Attached you will see two photos. The first is a African American cemetery circa 1850 on our lane. The spiky plant around the grave markers is Yucca filamentosa (Spanish Bayonet). It was planted for protection and connects to Bantu use of Draceana spp -used for the same purposes of protection and marking entrances and boundaries. The cemetery is the boundary between life and death and the Yucca simultaneously marks this important boundary. 

The second photo is of my husband’s [Jose Running Water Centeno] burial mound. Its design began on the day he placed a very large boulder to mark a place he called “Mundo sobre Mundo” (World within Worlds). There is now a small hut right in front of that boulder. Once he was buried, I placed other large boulders which were already in proximity to create the mound itself. The design itself is ever evolving, as elements continue to gather to his mound. Four Yucca (these ones are variegated) plants surround the mound, serving the same purpose as in the old cemetery. 

I believe you are on a wonderful path by choosing to forgo the idea of a “master plan” and embrace an ongoing relationship with your clients and their land. This approach feels a lot more genuine to what I think people want permaculture to be, a pathway back to connection with land and self. I am also well aware that it takes much more creative effort to have an ongoing relationship with clients than a quick in and out. I wanted to share these visuals, as a small contribution to your process and a thank you.

Be well, Laura


  1. Hi Dan, great conversation. Some offerings to the ideas discussed…

    Page 2 of Bill Mollison’s Designer’s Manual “I believe that unless we adopt sophisticated aboriginal belief systems and learn respect for all life, then we lose our own, not only as lifetime but also as any future opportunity to evolve our potential”. We designers could be studying this. I’m reading Tyson Yunkaporta’s “Sand Talk” at the moment – it offers rich material for permaculturalists to reflect on in my view.

    David Gilpulil, quoted in the Designer’s Manual on page xi: “To this day Aborigines are careful not to disturb the Rainbow Serpent, as they see him, going across the sky from one waterhole to another”. We need to learn how to ask for permission to create on the lands that we live and work on. My design process includes asking “What is the Spirit of this Place?” “What does this land want from us, from me, from the client?” THIS IS A FEELING PROCESS.

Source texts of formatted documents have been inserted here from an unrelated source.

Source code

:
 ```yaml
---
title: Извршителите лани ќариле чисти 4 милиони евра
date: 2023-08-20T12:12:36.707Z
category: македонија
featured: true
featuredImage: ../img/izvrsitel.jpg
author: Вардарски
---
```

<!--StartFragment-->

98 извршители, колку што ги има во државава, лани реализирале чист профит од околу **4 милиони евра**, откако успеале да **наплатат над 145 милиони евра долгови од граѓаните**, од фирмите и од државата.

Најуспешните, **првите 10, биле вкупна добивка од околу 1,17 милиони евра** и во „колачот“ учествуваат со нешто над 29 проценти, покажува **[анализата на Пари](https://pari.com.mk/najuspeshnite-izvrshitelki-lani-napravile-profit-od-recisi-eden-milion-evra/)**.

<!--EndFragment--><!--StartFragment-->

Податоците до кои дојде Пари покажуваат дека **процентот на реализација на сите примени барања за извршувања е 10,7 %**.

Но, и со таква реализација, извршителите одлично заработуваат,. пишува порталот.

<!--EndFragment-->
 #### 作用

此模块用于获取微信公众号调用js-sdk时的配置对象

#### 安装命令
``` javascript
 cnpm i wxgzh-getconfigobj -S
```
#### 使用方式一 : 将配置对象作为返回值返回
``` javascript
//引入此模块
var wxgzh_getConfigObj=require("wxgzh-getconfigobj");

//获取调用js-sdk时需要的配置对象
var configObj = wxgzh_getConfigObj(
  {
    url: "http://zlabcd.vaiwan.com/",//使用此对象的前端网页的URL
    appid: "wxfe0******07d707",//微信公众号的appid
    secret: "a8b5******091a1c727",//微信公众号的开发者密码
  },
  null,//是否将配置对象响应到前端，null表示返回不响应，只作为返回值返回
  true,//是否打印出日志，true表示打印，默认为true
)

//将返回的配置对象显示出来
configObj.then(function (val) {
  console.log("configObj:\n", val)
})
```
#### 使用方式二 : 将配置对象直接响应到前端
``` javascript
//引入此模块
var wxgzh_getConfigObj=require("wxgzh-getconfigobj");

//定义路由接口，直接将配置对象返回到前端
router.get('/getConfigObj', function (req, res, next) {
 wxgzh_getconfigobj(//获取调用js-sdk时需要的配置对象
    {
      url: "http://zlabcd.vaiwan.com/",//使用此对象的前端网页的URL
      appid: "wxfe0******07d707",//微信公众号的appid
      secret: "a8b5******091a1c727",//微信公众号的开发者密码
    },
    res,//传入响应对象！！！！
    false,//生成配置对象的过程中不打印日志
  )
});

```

    Laura’s reading landscape example with the yukka’s and daffodils reminded me of the field of “Cultural Landscape” related to cultural anthropology, particularlyethnobotany. As designers I feel we must be careful not to disturb spirit and ancestors of Country. In Australia we must remember that the whole continent is a cultural landscape, “The Biggest Estate on Earth” as Gammage put it, shaped (designed) by over 200 indigenous nations over tens of thousands of years.

    In relation to Aaron’s comment, I think one of the problems I have with language is that communication these days is dominated by written text, rather than spoken word. My feeling is that the process of communication shapes our creation process. Is it a coincidence that the most successful sustainable societies did not use written word but rather spoken story, song and art to communicate ideas? Could permaculture designers learn and apply those skills?

    1. Cheers Gav. That is a beautiful Mollison quote. I’m going to go back and read the surrounding paragraphs. Did you see my interview with Tyson? So much gold in his offerings.

      I am currently reading The Spell of the Sensuous by David Abram which is all about exactly what was lost with the transition from oral languaging cultures of place (where language was something closer to spoken by place through people as the mouthpiece) to the written word as having directly created a severance of humans from the living landscape. I must write a review and share a bunch of quotes sometime – it is an incredible book. The Biggest Estate on Earth is a must-read also, especially for every Australia permaculturalist.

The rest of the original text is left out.